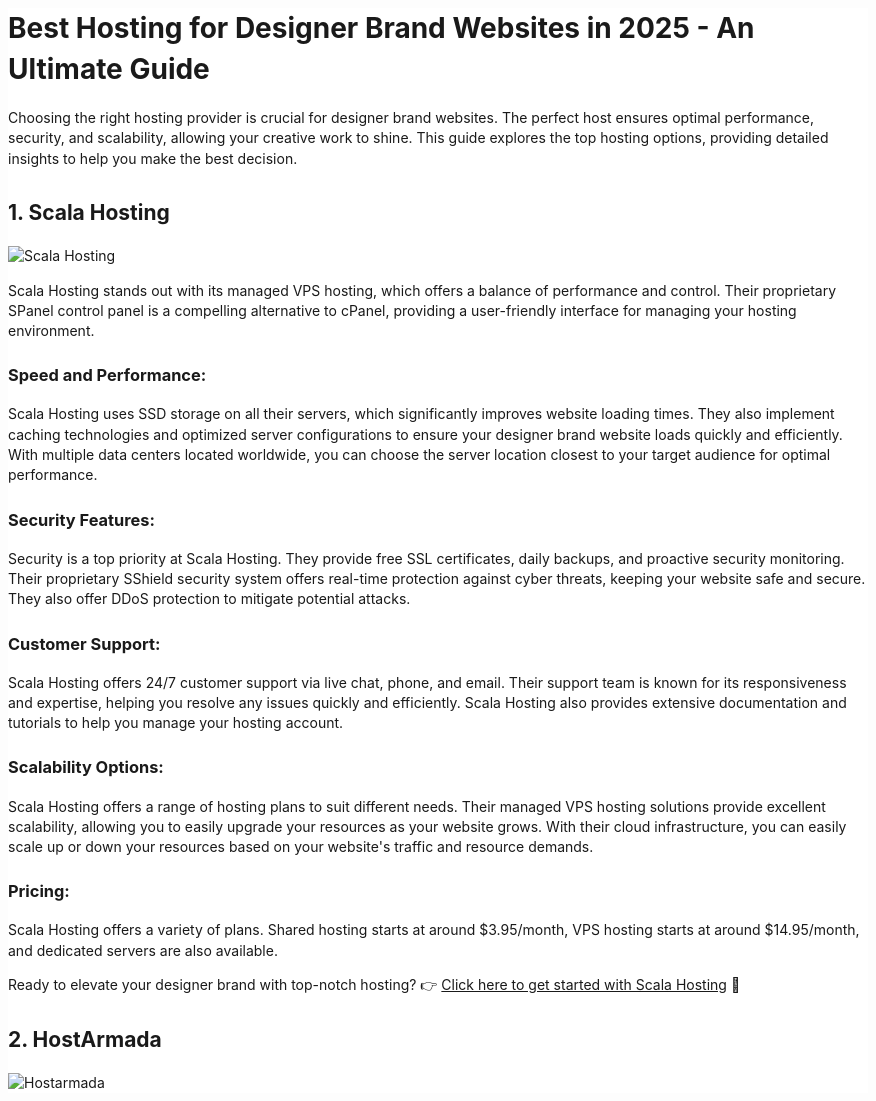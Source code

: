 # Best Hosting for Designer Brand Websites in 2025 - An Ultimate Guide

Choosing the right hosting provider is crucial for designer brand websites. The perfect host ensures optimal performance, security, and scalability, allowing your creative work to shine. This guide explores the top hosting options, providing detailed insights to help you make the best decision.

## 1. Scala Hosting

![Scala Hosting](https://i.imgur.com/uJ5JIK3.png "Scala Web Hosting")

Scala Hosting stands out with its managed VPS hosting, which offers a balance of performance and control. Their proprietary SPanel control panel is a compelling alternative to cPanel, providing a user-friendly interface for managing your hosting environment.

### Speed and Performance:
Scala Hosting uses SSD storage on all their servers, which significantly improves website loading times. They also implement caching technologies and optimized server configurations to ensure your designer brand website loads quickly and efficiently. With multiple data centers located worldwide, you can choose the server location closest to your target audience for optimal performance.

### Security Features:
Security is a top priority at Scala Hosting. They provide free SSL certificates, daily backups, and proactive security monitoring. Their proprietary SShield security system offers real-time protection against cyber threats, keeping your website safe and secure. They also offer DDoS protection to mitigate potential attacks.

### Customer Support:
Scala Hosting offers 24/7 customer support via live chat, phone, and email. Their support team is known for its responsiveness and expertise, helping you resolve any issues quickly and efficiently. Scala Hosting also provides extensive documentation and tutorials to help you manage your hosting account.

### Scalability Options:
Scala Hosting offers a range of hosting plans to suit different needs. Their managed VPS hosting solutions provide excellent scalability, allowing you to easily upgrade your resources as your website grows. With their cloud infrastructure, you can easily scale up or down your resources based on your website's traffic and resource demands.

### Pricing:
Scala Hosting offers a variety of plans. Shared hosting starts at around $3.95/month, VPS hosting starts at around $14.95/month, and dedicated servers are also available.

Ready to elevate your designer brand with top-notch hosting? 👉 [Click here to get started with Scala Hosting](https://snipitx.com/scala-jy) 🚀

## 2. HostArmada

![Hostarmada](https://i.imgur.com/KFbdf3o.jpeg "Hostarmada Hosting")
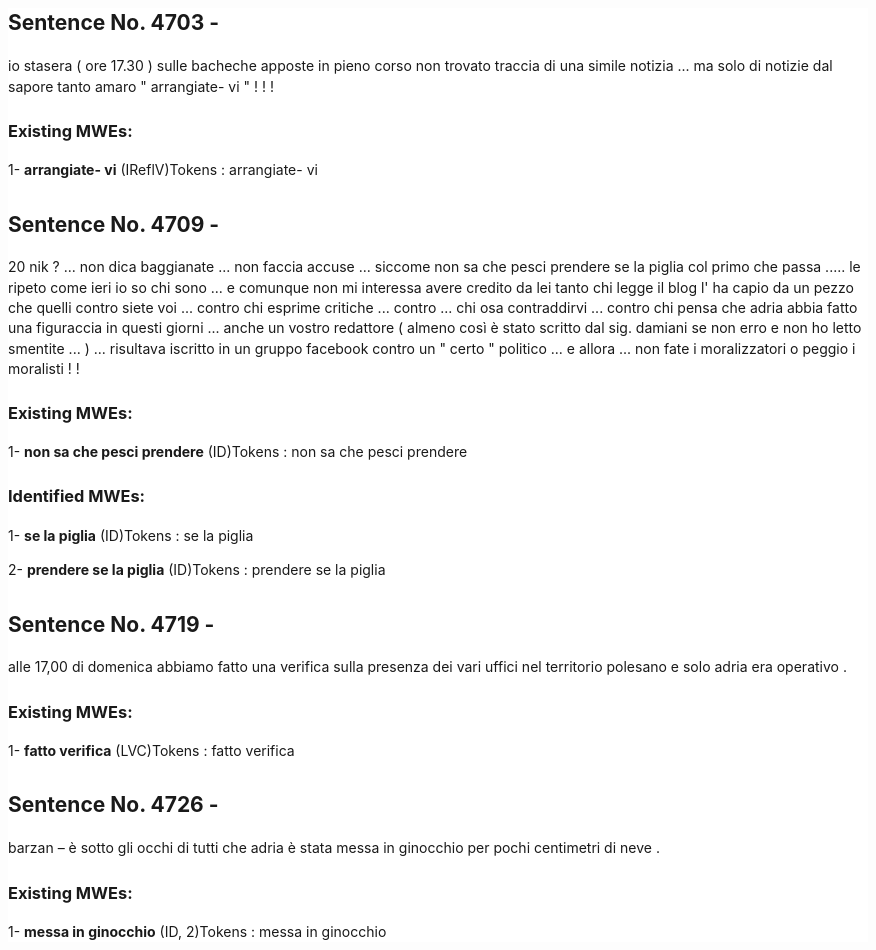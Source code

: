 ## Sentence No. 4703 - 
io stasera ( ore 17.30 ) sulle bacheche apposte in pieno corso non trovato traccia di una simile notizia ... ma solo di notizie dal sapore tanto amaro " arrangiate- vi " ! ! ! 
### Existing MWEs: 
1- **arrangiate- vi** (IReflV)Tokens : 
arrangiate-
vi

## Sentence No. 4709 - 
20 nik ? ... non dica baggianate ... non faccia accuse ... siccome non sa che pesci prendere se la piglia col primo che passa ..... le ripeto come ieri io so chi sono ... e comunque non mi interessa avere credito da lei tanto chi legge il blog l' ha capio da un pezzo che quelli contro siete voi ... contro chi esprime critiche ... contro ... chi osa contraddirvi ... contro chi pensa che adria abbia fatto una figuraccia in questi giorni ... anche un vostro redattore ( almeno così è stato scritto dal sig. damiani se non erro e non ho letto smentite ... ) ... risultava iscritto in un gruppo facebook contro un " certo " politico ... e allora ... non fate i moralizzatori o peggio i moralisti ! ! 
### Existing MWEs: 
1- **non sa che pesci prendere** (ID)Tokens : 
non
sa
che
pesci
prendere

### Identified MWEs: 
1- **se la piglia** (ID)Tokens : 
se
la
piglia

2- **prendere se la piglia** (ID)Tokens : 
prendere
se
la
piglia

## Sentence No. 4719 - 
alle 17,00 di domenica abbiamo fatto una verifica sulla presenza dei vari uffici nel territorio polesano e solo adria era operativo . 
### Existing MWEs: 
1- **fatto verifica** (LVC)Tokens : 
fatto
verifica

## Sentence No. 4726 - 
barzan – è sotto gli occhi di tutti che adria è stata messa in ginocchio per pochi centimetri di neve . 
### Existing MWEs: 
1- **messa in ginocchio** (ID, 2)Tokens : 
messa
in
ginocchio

=== What to do ===
Drop the images, then copy the data exactly.

=== Written answer ===
Source code

: # Best Hosting for Designer Brand Websites in 2025 - An Ultimate Guide

Choosing the right hosting provider is crucial for designer brand websites. The perfect host ensures optimal performance, security, and scalability, allowing your creative work to shine. This guide explores the top hosting options, providing detailed insights to help you make the best decision.

## 1. Scala Hosting

![Scala Hosting](https://i.imgur.com/uJ5JIK3.png "Scala Web Hosting")

Scala Hosting stands out with its managed VPS hosting, which offers a balance of performance and control. Their proprietary SPanel control panel is a compelling alternative to cPanel, providing a user-friendly interface for managing your hosting environment.

### Speed and Performance:
Scala Hosting uses SSD storage on all their servers, which significantly improves website loading times. They also implement caching technologies and optimized server configurations to ensure your designer brand website loads quickly and efficiently. With multiple data centers located worldwide, you can choose the server location closest to your target audience for optimal performance.

### Security Features:
Security is a top priority at Scala Hosting. They provide free SSL certificates, daily backups, and proactive security monitoring. Their proprietary SShield security system offers real-time protection against cyber threats, keeping your website safe and secure. They also offer DDoS protection to mitigate potential attacks.

### Customer Support:
Scala Hosting offers 24/7 customer support via live chat, phone, and email. Their support team is known for its responsiveness and expertise, helping you resolve any issues quickly and efficiently. Scala Hosting also provides extensive documentation and tutorials to help you manage your hosting account.

### Scalability Options:
Scala Hosting offers a range of hosting plans to suit different needs. Their managed VPS hosting solutions provide excellent scalability, allowing you to easily upgrade your resources as your website grows. With their cloud infrastructure, you can easily scale up or down your resources based on your website's traffic and resource demands.

### Pricing:
Scala Hosting offers a variety of plans. Shared hosting starts at around $3.95/month, VPS hosting starts at around $14.95/month, and dedicated servers are also available.

Ready to elevate your designer brand with top-notch hosting? 👉 [Click here to get started with Scala Hosting](https://snipitx.com/scala-jy) 🚀

## 2. HostArmada

![Hostarmada](https://i.imgur.com/KFbdf3o.jpeg "Hostarmada Hosting")
Source code

: ## Sentence No. 4703 - 
io stasera ( ore 17.30 ) sulle bacheche apposte in pieno corso non trovato traccia di una simile notizia ... ma solo di notizie dal sapore tanto amaro " arrangiate- vi " ! ! ! 
### Existing MWEs: 
1- **arrangiate- vi** (IReflV)Tokens : 
arrangiate-
vi

## Sentence No. 4709 - 
20 nik ? ... non dica baggianate ... non faccia accuse ... siccome non sa che pesci prendere se la piglia col primo che passa ..... le ripeto come ieri io so chi sono ... e comunque non mi interessa avere credito da lei tanto chi legge il blog l' ha capio da un pezzo che quelli contro siete voi ... contro chi esprime critiche ... contro ... chi osa contraddirvi ... contro chi pensa che adria abbia fatto una figuraccia in questi giorni ... anche un vostro redattore ( almeno così è stato scritto dal sig. damiani se non erro e non ho letto smentite ... ) ... risultava iscritto in un gruppo facebook contro un " certo " politico ... e allora ... non fate i moralizzatori o peggio i moralisti ! ! 
### Existing MWEs: 
1- **non sa che pesci prendere** (ID)Tokens : 
non
sa
che
pesci
prendere

### Identified MWEs: 
1- **se la piglia** (ID)Tokens : 
se
la
piglia

2- **prendere se la piglia** (ID)Tokens : 
prendere
se
la
piglia

## Sentence No. 4719 - 
alle 17,00 di domenica abbiamo fatto una verifica sulla presenza dei vari uffici nel territorio polesano e solo adria era operativo . 
### Existing MWEs: 
1- **fatto verifica** (LVC)Tokens : 
fatto
verifica

## Sentence No. 4726 - 
barzan – è sotto gli occhi di tutti che adria è stata messa in ginocchio per pochi centimetri di neve . 
### Existing MWEs: 
1- **messa in ginocchio** (ID, 2)Tokens : 
messa
in
ginocchio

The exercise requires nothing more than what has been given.